TASK ITEM:
List each line of the data that holds the word "ScrollView".

Data excerpts:
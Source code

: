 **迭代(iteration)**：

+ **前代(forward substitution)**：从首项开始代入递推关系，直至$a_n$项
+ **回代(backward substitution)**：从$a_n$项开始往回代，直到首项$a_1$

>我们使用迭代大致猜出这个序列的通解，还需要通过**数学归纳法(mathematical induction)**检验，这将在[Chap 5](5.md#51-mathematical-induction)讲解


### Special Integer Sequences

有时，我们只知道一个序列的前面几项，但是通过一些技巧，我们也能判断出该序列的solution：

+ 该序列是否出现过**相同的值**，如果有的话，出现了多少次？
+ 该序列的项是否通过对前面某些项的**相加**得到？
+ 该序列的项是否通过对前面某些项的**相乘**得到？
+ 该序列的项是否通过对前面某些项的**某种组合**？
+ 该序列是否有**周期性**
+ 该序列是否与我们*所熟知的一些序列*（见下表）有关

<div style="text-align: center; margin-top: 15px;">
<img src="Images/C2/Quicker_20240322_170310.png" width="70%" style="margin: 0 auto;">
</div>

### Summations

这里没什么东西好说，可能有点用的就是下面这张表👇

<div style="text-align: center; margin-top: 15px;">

---

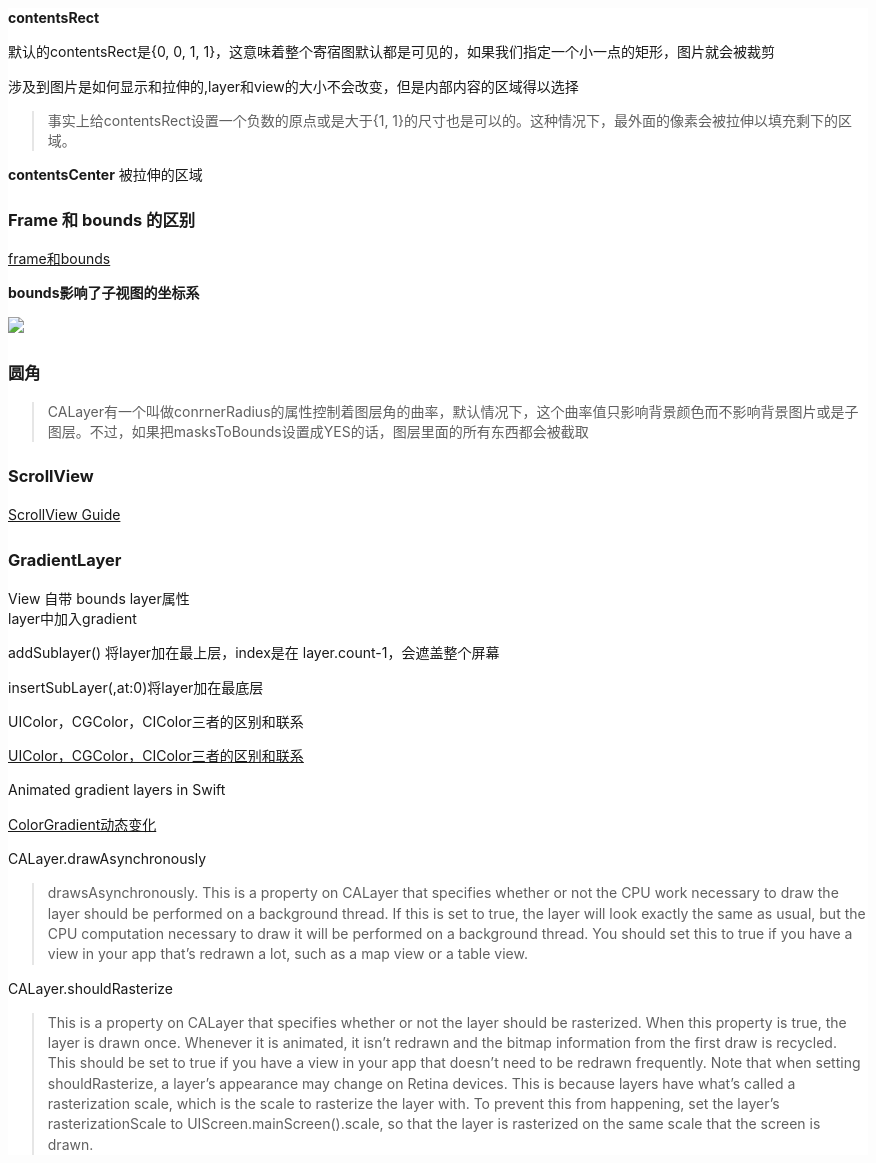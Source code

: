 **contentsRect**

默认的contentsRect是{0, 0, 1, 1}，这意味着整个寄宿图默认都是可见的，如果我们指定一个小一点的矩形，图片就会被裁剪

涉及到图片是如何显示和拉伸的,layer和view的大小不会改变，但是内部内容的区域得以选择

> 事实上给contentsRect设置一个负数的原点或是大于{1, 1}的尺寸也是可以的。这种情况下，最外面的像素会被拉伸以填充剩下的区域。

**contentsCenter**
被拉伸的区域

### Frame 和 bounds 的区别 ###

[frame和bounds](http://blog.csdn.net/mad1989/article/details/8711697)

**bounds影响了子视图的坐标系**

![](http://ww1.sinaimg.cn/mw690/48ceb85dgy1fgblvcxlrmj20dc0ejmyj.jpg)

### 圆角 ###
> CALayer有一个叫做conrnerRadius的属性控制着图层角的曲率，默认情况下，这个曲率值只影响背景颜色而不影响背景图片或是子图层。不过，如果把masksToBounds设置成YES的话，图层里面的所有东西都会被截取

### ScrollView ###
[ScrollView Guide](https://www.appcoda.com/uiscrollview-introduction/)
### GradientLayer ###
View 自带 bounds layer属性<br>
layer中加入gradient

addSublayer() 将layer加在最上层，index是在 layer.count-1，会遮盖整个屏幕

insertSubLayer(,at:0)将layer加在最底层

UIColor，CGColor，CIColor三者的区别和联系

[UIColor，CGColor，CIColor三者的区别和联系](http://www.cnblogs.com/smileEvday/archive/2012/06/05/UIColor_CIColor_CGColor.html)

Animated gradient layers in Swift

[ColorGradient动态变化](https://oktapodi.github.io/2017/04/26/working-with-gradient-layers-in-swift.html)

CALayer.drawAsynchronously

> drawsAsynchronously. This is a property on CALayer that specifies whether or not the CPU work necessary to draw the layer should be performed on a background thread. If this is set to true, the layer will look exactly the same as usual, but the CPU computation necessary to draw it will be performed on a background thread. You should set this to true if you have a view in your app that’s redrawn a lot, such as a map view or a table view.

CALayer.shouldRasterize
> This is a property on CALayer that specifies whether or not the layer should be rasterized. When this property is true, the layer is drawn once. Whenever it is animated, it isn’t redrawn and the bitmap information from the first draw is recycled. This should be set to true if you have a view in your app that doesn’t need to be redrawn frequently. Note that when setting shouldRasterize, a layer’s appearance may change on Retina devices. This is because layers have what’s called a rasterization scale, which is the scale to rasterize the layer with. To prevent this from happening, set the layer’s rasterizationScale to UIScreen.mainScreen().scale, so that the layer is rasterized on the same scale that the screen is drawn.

RESPONSE:
### ScrollView ###
[ScrollView Guide](https://www.appcoda.com/uiscrollview-introduction/)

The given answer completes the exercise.